Two days after filing his Amended Complaint, Barker filed his present Motion for Sanctions, and followed soon afterward with a Motion to Compel. Defendants state that in neither case did Barker meet and confer before filing his respective Motions as required by Fed.R.Civ.P. (“FRCP”) Rule 37(a)(1).
Barker’s Motion for Sanctions alleges that Defendants committed perjury in their FRCP Rule 26 initial disclosure dated February 21, 2014. Specifically, Barker alleges Defendants: 1) impermissibly listed the address of their counsel as their contact address; 2) incorrectly stated that they “have provided” Barker with nine listed documents when the documents were not actually received by mail four days later on February 25, 2014; and 3) falsely disclosed that they “are not aware of any insurance policy that may provide coverage with respect to the claims raised in this action.” [Motion, doc. 71 at 2.] Barker requests that the Court fine each Defendant no less than $10, 000. Barker’s Motion to Compel, which was notably filed well before Defendants’ response was due, primarily seeks the production of insurance documents referenced in his motion for Sanctions.

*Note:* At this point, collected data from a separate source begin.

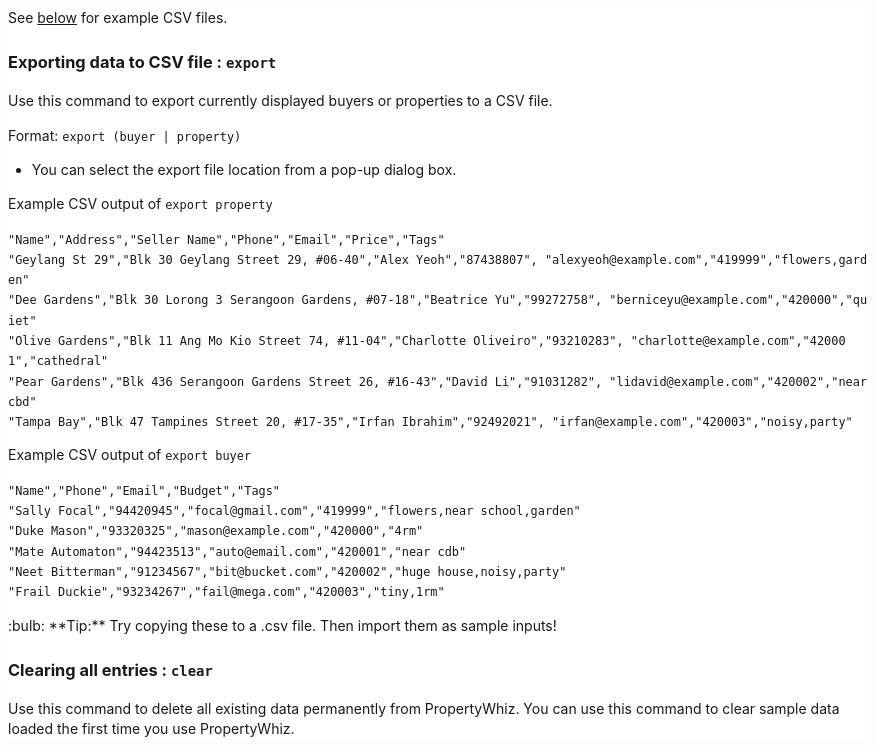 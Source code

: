 </div>

See [below](#exporting-data-to-csv-file--export) for example CSV files.

### Exporting data to CSV file : `export`

Use this command to export currently displayed buyers or properties to a CSV file.

Format: `export (buyer | property)`

* You can select the export file location from a pop-up dialog box.

Example CSV output of  `export property`
<pre><code style="white-space: pre-wrap;">"Name","Address","Seller Name","Phone","Email","Price","Tags"
"Geylang St 29","Blk 30 Geylang Street 29, #06-40","Alex Yeoh","87438807", "alexyeoh@example.com","419999","flowers,garden"
"Dee Gardens","Blk 30 Lorong 3 Serangoon Gardens, #07-18","Beatrice Yu","99272758", "berniceyu@example.com","420000","quiet"
"Olive Gardens","Blk 11 Ang Mo Kio Street 74, #11-04","Charlotte Oliveiro","93210283", "charlotte@example.com","420001","cathedral"
"Pear Gardens","Blk 436 Serangoon Gardens Street 26, #16-43","David Li","91031282", "lidavid@example.com","420002","near cbd"
"Tampa Bay","Blk 47 Tampines Street 20, #17-35","Irfan Ibrahim","92492021", "irfan@example.com","420003","noisy,party"
</code></pre>

Example CSV output of `export buyer`
```
"Name","Phone","Email","Budget","Tags"
"Sally Focal","94420945","focal@gmail.com","419999","flowers,near school,garden"
"Duke Mason","93320325","mason@example.com","420000","4rm"
"Mate Automaton","94423513","auto@email.com","420001","near cdb"
"Neet Bitterman","91234567","bit@bucket.com","420002","huge house,noisy,party"
"Frail Duckie","93234267","fail@mega.com","420003","tiny,1rm"
```

<div markdown="span" class="alert alert-primary">:bulb: **Tip:**
Try copying these to a .csv file. Then import them as sample inputs!
</div>

<div style="page-break-after: always;"></div>

### Clearing all entries : `clear`

Use this command to delete all existing data permanently from PropertyWhiz. You can use this command to clear sample data loaded the first time you use PropertyWhiz.

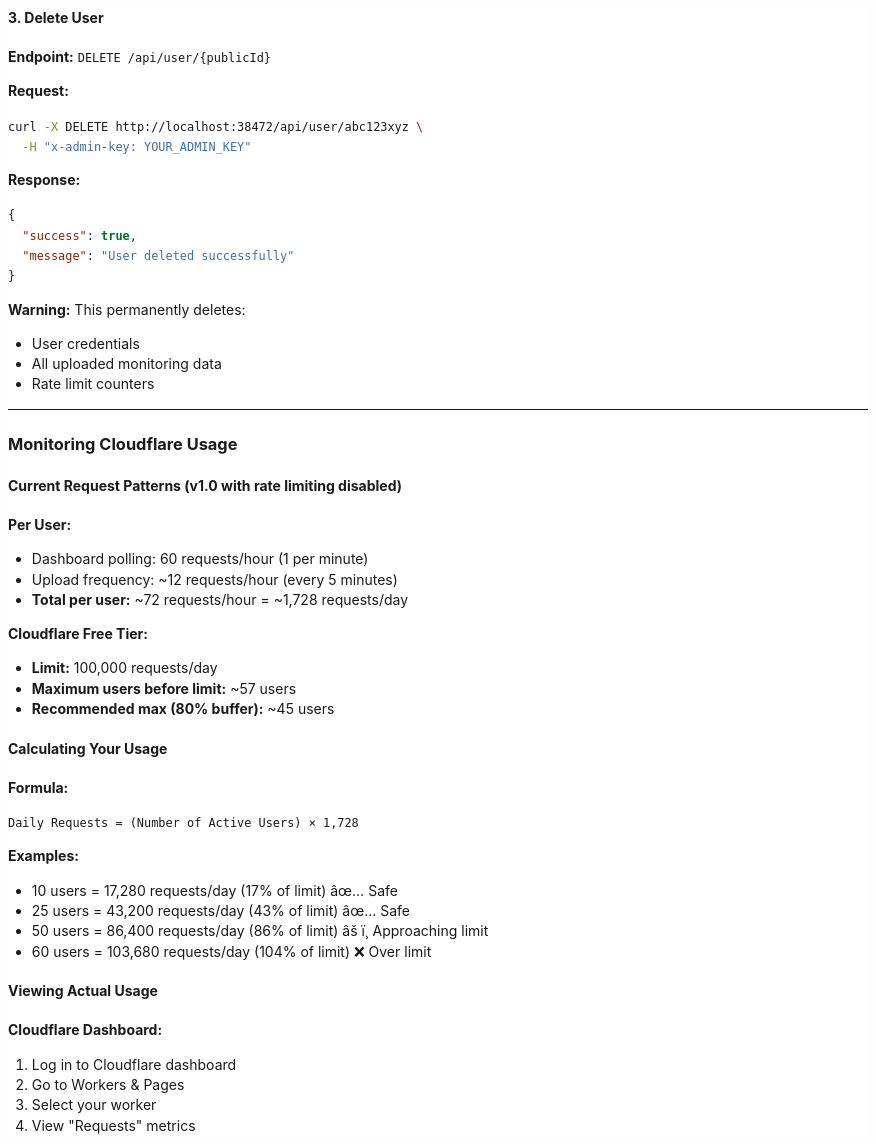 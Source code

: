 
#### 3. Delete User

**Endpoint:** `DELETE /api/user/{publicId}`

**Request:**
```bash
curl -X DELETE http://localhost:38472/api/user/abc123xyz \
  -H "x-admin-key: YOUR_ADMIN_KEY"
```

**Response:**
```json
{
  "success": true,
  "message": "User deleted successfully"
}
```

**Warning:** This permanently deletes:
- User credentials
- All uploaded monitoring data
- Rate limit counters

---

### Monitoring Cloudflare Usage

#### Current Request Patterns (v1.0 with rate limiting disabled)

**Per User:**
- Dashboard polling: 60 requests/hour (1 per minute)
- Upload frequency: ~12 requests/hour (every 5 minutes)
- **Total per user:** ~72 requests/hour = ~1,728 requests/day

**Cloudflare Free Tier:**
- **Limit:** 100,000 requests/day
- **Maximum users before limit:** ~57 users
- **Recommended max (80% buffer):** ~45 users

#### Calculating Your Usage

**Formula:**
```
Daily Requests = (Number of Active Users) × 1,728
```

**Examples:**
- 10 users = 17,280 requests/day (17% of limit) âœ… Safe
- 25 users = 43,200 requests/day (43% of limit) âœ… Safe
- 50 users = 86,400 requests/day (86% of limit) âš ï¸ Approaching limit
- 60 users = 103,680 requests/day (104% of limit) ❌ Over limit

#### Viewing Actual Usage

**Cloudflare Dashboard:**
1. Log in to Cloudflare dashboard
2. Go to Workers & Pages
3. Select your worker
4. View "Requests" metrics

Defendants’ argue that Barker’s Motions are frivolous, and that it is Barker who should be sanctioned under FRCP 37(a)(5)(B), by requiring him to pay the fees and costs incurred in opposing his Motions. Additionally, Defendants move for a protective order staying further discovery until the Court rules on their pending Motion to Dismiss.
Rule 37(a)(1) of the Federal Rules of Civil Procedure requires that a motion to compel include “a certification that the movant has in good faith conferred or attempted to confer with the person or party failing to make disclosure or discovery in an effort to obtain it without court action.” By extension this rule applies to Motions for Sanctions based on a purported failure to meet discovery and disclosure obligations. See Local Rules of the United States District Court for the District of Hawaii Rule 37.1(a) (“The court will not entertain any motion pursuant to Fed.R.Civ.P. 26 through 37 . . . unless counsel have previously conferred, either in person or by telephone, concerning all disputed issues, in a good faith effort to limit the disputed issues and, if possible, eliminate the necessity for a motion or expedited discovery assistance.”). After reviewing the motion, Barker has not demonstrated that the parties have met and conferred regarding the issues in the motion to compel. Barker should be aware of this requirement, since the Court previously denied his prior Motion to Compel Discovery on exactly the same grounds. [Doc. 22.]
As to the Defendants’ Motions, the Court finds that an award of fees and costs against pro se Plaintiff Barker is not appropriate at this time. Baker v. Ace Advertisers’ Service, Inc., 153 F.R.D. 38, 40 (S.D. NY 1992) (holding that courts may afford special solicitude to pro se litigants when considering the imposition of sanctions.) The Court does, however, find that it would be appropriate to grant Defendants’ motion for a Protective Order staying discovery until the Court issues a decision on the pending Motion to Dismiss. See Munoz-Santana v. U.S. I.N.S., 742 F.2d 561, 562 (9th Cir. 1984) (holding the decision to allow or deny discovery is within the court’s discretion).
The Motion to Dismiss has been fully briefed and taken under advisement. It is likely that a decision on the Motion will be issued in a relatively short time and therefore a brief stay will not be unduly prejudicial. The costs, if any, of a brief delay are outweighed by the benefits of limiting the unnecessary expense of pursuing possibly fruitless discovery. Moreover, the issues at play in the pending motion to dismiss are questions of law, not factual ones requiring continued discovery for their resolution. Jarvis v. Regan, 833 F.2d 149, 155 (9th Cir. 1987) (upholding district court decision to stay discovery on the grounds that further discovery was not required to address the issues raised by defendants’ motion to dismiss).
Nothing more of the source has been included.